## [ABOUT THIS EXERCISE]
The answer should be each line of the records that contains the word "리소스를"; please copy them all.

____ GIVEN RECORDS

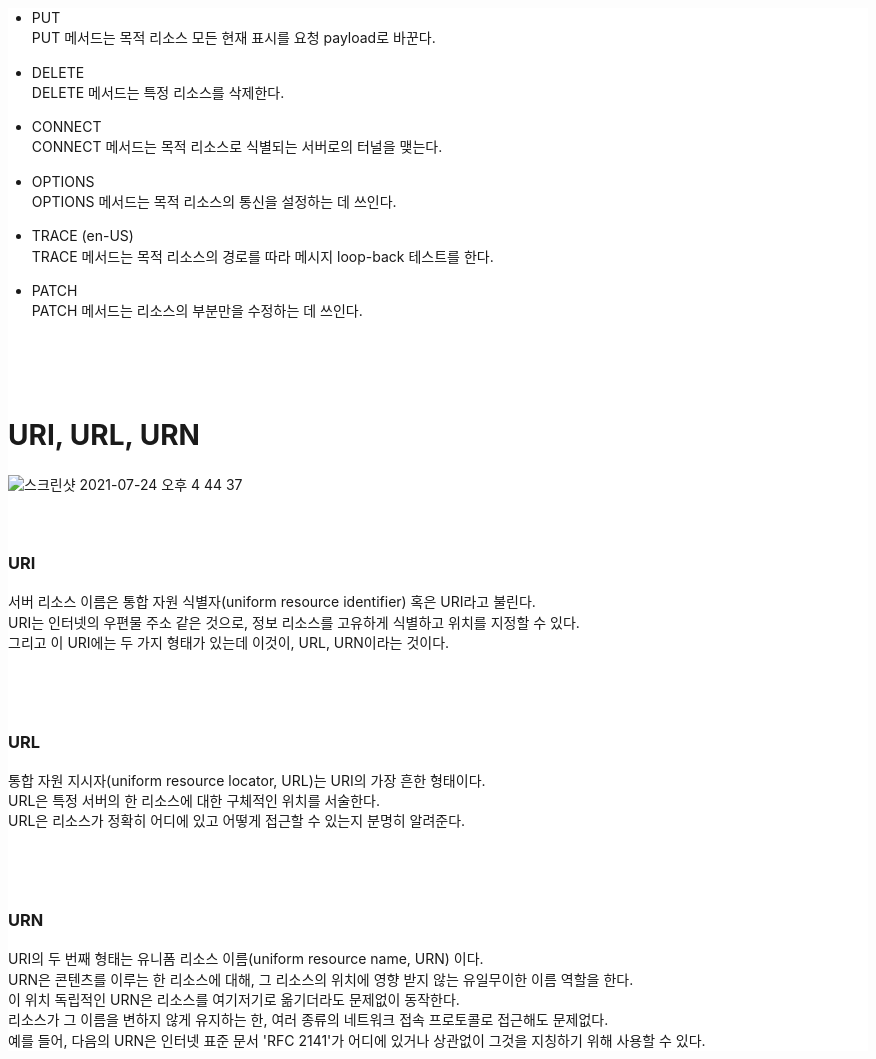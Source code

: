 
* PUT  
PUT 메서드는 목적 리소스 모든 현재 표시를 요청 payload로 바꾼다.  


* DELETE  
DELETE 메서드는 특정 리소스를 삭제한다.   


* CONNECT  
CONNECT 메서드는 목적 리소스로 식별되는 서버로의 터널을 맺는다. 


* OPTIONS  
OPTIONS 메서드는 목적 리소스의 통신을 설정하는 데 쓰인다.


* TRACE (en-US)  
TRACE 메서드는 목적 리소스의 경로를 따라 메시지 loop-back 테스트를 한다. 


* PATCH  
PATCH 메서드는 리소스의 부분만을 수정하는 데 쓰인다. 




<br />    
<br />   



# URI, URL, URN   

![스크린샷 2021-07-24 오후 4 44 37](https://user-images.githubusercontent.com/33855307/126861448-ed582c74-9085-45ad-b5dc-8aab2e6b7c20.png)  

<br />  

### URI   
서버 리소스 이름은 통합 자원 식별자(uniform resource identifier) 혹은 URI라고 불린다.   
URI는 인터넷의 우편물 주소 같은 것으로, 정보 리소스를 고유하게 식별하고 위치를 지정할 수 있다.   
그리고 이 URI에는 두 가지 형태가 있는데 이것이, URL, URN이라는 것이다.  


<br />  
<br />  

### URL  
통합 자원 지시자(uniform resource locator, URL)는 URI의 가장 흔한 형태이다.   
URL은 특정 서버의 한 리소스에 대한 구체적인 위치를 서술한다.   
URL은 리소스가 정확히 어디에 있고 어떻게 접근할 수 있는지 분명히 알려준다.  

<br />  
<br />  


### URN   
URI의 두 번째 형태는 유니폼 리소스 이름(uniform resource name, URN) 이다.    
URN은 콘텐츠를 이루는 한 리소스에 대해, 그 리소스의 위치에 영향 받지 않는 유일무이한 이름 역할을 한다.    
이 위치 독립적인 URN은 리소스를 여기저기로 옮기더라도 문제없이 동작한다.    
리소스가 그 이름을 변하지 않게 유지하는 한, 여러 종류의 네트워크 접속 프로토콜로 접근해도 문제없다.    
예를 들어, 다음의 URN은 인터넷 표준 문서 'RFC 2141'가 어디에 있거나 상관없이 그것을 지칭하기 위해 사용할 수 있다.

________

## [ANSWER SECTION]
DELETE 메서드는 특정 리소스를 삭제한다.   
URI는 인터넷의 우편물 주소 같은 것으로, 정보 리소스를 고유하게 식별하고 위치를 지정할 수 있다.   
이 위치 독립적인 URN은 리소스를 여기저기로 옮기더라도 문제없이 동작한다.    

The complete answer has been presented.